Erap  would indeed  move on. An aborted impeachment  and People Power 2 swept him away. He became the first  Philippine president to be convicted for plunder. A protracted luxury   house arrest  followed. Was his pardon, given by  Gloria  Macapagal-Arroyo, destiny?

“It  would  be destiny if I am  elected as Manila mayor,”  Estrada  declared on a TV talk show.  “I started as a mayor, I may  end up as a mayor. That’s destiny.”

But  isn’t this the same shabby  tune local communists  sang when asked about over 1,400 slaughtered  in  paranoid pogroms in the late 1980s to the early 1990s.  A “cannibal revolution” devoured its own children, noted the  Inquirer in a Jan. 2, 2004  editorial. Innocent  comrades were killed without even  a pretense of trials. Their remains moulder in unmarked graves,  reminiscent of  Stalin’s massacre of Polish officers in  Katyn Forest or Cambodia’s  killing fields.  Some executioners today are aging,   button-down bourgeois executives in air-conditioned Metro Manila offices.

Why  recall   those  purges?  groused the Communist Party of the Philippines in an Inquirer  opinion page article on Feb. 1, 2004. The party condemned the abuses,  wrote Anne Buenaventura of the party’s information bureau. “It rectified this mistake.”

“They didn’t bother to notify us,” answered relatives in an Inquirer open letter.  Instead the party shredded the names of the victims and the location of their graves. “We should not stop remembering and reminding.”
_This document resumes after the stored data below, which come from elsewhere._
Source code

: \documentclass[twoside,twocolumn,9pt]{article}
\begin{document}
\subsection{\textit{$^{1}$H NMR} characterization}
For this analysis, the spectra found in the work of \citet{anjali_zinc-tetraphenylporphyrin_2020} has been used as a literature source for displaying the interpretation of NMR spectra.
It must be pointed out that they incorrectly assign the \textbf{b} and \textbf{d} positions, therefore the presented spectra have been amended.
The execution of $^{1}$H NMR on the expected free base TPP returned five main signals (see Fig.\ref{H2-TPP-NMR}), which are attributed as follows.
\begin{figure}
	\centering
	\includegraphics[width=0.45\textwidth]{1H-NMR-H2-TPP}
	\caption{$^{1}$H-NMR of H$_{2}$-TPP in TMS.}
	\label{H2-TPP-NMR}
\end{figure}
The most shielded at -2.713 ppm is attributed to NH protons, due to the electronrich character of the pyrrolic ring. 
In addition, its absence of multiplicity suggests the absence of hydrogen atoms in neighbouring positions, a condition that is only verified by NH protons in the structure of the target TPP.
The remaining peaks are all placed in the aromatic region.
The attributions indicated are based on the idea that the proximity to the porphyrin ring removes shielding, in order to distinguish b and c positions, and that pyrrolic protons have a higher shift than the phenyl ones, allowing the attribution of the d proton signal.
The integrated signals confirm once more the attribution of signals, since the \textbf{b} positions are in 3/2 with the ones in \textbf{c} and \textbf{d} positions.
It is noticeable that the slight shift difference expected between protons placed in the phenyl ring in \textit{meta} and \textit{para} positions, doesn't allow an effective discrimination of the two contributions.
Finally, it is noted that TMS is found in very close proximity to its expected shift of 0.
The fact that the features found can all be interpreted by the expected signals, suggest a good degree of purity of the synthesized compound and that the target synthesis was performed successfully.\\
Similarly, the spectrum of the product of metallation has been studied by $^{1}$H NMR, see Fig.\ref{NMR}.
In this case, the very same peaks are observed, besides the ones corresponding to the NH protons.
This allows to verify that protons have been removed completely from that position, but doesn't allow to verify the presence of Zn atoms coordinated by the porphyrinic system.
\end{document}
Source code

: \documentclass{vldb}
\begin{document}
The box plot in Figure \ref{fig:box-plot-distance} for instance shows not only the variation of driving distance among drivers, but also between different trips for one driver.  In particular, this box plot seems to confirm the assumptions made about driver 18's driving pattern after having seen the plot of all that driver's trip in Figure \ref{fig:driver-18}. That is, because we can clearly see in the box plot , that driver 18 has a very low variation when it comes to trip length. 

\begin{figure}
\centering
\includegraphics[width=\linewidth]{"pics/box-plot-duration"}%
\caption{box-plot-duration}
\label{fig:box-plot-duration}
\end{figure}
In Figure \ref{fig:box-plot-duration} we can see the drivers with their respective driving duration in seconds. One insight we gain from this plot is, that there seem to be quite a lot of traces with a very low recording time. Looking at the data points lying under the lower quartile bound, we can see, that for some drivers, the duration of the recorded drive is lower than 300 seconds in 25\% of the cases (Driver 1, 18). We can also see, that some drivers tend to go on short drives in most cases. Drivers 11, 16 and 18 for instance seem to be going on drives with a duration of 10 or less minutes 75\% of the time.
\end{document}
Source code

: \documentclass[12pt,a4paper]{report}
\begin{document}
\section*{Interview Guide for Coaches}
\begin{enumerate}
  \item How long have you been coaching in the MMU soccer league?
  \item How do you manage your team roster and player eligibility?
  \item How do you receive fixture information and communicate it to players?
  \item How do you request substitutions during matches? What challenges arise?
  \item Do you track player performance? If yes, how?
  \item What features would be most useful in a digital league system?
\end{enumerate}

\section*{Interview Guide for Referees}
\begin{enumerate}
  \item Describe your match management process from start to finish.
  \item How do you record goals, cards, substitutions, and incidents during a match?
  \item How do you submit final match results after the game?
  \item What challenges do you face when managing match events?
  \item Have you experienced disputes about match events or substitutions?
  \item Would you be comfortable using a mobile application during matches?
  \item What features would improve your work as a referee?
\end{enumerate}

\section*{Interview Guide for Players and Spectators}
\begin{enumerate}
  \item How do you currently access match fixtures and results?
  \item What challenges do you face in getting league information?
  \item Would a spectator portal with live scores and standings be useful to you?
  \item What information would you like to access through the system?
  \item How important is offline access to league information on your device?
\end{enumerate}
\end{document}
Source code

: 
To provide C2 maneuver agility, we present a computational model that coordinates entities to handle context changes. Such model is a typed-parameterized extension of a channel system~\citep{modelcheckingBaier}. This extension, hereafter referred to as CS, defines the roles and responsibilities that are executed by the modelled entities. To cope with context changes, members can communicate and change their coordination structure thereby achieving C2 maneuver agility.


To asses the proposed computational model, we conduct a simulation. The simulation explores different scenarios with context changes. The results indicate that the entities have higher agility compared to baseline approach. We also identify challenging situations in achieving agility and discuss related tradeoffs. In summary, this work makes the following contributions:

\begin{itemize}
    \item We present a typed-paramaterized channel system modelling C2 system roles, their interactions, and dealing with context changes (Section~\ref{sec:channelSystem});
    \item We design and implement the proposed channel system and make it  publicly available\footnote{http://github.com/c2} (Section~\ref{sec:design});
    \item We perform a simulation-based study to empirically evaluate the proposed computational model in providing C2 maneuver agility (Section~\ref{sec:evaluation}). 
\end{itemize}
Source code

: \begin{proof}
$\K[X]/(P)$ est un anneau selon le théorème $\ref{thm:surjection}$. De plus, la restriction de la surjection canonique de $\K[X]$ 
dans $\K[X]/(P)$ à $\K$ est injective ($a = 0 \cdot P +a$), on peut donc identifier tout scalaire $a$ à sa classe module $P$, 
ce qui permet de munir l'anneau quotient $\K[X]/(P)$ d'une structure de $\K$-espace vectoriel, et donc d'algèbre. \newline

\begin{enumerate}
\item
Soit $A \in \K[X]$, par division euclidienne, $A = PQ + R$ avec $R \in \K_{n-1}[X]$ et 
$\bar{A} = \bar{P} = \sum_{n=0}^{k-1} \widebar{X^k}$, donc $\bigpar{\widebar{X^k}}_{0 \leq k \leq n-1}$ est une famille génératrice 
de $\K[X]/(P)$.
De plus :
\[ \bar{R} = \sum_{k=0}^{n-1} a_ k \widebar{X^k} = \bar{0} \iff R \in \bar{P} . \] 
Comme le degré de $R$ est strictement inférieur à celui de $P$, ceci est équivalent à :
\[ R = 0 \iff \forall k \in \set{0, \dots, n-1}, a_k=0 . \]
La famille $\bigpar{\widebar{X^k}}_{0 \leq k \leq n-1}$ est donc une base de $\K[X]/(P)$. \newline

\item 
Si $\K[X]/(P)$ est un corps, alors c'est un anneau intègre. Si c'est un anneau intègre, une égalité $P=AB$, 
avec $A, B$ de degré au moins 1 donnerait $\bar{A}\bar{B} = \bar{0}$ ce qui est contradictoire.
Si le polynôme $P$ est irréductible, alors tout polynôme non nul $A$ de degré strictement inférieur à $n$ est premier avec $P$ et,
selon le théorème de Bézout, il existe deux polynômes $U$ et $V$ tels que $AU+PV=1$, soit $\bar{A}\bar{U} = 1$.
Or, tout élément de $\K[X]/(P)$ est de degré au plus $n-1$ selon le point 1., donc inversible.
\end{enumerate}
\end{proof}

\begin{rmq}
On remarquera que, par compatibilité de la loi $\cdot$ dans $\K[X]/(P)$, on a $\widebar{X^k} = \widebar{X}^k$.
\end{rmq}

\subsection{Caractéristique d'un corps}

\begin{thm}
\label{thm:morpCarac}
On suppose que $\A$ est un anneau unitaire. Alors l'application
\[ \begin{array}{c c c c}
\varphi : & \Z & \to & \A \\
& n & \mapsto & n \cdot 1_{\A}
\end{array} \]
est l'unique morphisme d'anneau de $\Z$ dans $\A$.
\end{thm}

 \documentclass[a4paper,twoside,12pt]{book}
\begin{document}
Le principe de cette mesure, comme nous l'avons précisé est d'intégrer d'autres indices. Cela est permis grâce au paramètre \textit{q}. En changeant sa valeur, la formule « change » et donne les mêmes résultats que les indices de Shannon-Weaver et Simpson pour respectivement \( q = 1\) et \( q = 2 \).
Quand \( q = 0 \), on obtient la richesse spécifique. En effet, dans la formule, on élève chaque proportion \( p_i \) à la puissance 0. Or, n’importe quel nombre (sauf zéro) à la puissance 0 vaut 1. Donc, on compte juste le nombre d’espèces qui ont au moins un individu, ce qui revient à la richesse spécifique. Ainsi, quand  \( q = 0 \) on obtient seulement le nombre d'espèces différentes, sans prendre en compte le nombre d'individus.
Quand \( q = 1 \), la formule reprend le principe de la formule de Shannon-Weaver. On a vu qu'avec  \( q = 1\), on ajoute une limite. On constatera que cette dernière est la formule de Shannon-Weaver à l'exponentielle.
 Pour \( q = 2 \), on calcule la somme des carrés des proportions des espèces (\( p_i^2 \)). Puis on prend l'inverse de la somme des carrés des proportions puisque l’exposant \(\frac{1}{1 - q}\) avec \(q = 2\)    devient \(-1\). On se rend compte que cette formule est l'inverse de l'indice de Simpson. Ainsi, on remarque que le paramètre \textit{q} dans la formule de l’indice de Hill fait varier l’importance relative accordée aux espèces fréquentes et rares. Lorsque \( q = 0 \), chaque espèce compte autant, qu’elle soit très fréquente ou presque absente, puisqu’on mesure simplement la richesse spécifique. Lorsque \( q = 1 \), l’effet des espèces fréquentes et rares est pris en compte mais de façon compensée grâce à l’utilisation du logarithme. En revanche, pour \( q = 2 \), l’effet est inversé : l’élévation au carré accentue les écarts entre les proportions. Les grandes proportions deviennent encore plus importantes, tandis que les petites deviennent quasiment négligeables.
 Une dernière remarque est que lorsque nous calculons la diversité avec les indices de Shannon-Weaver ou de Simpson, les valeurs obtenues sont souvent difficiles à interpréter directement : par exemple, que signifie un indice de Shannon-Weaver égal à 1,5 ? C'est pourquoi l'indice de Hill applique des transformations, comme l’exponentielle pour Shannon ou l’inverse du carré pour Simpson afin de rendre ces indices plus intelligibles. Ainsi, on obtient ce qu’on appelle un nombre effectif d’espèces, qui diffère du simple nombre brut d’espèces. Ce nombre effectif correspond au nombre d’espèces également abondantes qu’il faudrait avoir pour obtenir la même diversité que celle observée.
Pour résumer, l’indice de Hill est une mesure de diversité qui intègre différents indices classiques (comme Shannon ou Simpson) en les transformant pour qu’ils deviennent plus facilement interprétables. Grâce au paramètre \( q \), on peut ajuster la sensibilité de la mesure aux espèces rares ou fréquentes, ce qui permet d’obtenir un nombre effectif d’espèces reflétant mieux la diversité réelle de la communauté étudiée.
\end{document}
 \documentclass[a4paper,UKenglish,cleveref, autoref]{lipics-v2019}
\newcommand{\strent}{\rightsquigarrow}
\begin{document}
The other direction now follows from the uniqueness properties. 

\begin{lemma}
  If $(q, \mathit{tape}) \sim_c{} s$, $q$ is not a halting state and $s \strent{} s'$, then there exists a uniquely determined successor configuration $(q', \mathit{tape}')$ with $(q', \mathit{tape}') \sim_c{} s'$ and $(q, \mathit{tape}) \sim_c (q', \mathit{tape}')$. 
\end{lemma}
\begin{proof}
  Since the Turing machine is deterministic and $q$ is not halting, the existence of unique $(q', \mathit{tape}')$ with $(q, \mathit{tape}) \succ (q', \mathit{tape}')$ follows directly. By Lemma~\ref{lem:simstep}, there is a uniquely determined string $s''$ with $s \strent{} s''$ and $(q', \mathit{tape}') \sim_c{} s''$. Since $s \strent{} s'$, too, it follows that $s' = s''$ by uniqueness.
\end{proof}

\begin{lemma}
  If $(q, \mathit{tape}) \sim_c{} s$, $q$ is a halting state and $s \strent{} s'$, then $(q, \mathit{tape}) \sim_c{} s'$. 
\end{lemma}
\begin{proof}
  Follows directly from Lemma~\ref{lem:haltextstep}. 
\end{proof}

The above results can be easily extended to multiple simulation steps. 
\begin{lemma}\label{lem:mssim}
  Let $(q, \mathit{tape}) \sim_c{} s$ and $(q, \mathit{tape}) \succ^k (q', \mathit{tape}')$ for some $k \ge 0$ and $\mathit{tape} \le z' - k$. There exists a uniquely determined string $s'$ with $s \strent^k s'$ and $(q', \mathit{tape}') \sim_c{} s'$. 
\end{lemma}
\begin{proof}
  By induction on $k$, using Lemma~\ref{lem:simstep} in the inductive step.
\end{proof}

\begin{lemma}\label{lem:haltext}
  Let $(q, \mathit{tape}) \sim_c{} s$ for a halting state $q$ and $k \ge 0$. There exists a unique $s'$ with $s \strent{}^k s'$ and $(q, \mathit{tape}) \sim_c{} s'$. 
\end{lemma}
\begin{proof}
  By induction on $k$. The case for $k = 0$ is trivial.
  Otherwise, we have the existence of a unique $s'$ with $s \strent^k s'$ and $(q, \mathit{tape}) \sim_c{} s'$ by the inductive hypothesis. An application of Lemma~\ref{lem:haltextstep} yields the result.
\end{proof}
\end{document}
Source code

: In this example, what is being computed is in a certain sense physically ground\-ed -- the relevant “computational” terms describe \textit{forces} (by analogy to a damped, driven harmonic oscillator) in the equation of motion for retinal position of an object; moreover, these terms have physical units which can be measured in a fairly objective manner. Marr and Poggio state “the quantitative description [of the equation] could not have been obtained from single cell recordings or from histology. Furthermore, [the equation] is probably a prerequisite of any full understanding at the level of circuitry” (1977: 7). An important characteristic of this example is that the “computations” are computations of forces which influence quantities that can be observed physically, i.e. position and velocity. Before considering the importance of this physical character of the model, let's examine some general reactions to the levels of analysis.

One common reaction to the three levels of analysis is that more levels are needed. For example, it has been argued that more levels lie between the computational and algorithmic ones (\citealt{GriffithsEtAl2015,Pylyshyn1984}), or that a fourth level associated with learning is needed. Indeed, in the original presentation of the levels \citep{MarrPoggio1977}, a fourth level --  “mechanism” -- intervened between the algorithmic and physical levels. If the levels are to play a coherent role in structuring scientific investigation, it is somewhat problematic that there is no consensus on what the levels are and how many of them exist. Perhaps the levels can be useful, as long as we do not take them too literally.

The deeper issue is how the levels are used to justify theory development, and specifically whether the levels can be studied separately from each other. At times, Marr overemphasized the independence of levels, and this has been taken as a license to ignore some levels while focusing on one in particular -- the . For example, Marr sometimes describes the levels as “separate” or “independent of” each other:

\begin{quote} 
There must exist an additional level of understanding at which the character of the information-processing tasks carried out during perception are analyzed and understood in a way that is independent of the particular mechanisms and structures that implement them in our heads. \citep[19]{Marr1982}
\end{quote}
“Forgetting  is  never an option,”  Holocaust  survivor  and Nobel  Laureate  Elie Weisel  wrote in “Hope, Despair and Memory.”  “An immoral society betrays  because it betrays the basis for humanity—which is memory. ‘’

“A moral society is committed to memory,” Weisel continued. “Never be silent whenever and wherever human beings endure suffering and humiliation. We must always take sides. Neutrality helps the oppressor, never the victim. Silence encourages the tormentor, never the tormented.”

Today, former First Gentleman Mike Arroyo has absolutely no memory  of ever  owning  a fleet of  helicopters. Sorsogon Rep.  Salvador Escudero authored House Resolution  1135   to bury the remains of  Ferdinand Marcos in Libingan ng mga Bayani. He can’t recall any abuse by the dictatorship.

In his novel “1984,”  George Orwell depicted a country where citizens  thrust into a “memory hole” anything that crossed the whim of rulers. As memory holes shredded remembrance, wrong became right. Lies replaced truth. And freedom turned into slavery.

Like malign genies, blotted-out memories don’t stay bottled up. They deform daily life.

The Philippines  seems caught in a long nightmare between remembering and forgetting, Alfred McCoy told the Ateneo-Wisconsion Universities conference on “Memory, Truth-Telling and the Pursuit of Justice.”   Amnesia  turns  “cronies into statesmen, torturers into legislators and killers into generals”—and  the likes of  Virgilio  Garcillano  and Co.

Sue Garci for  perjury, passport tampering and tax evasion, the Inquirer suggests. “The prospect of rotting inside a jail might make him reconsider his omerta-like obstinacy.”

Fine.   But first  make sure he doesn’t  vanish,  as  Dinagat Island  Rep. Ruben Ecleo did.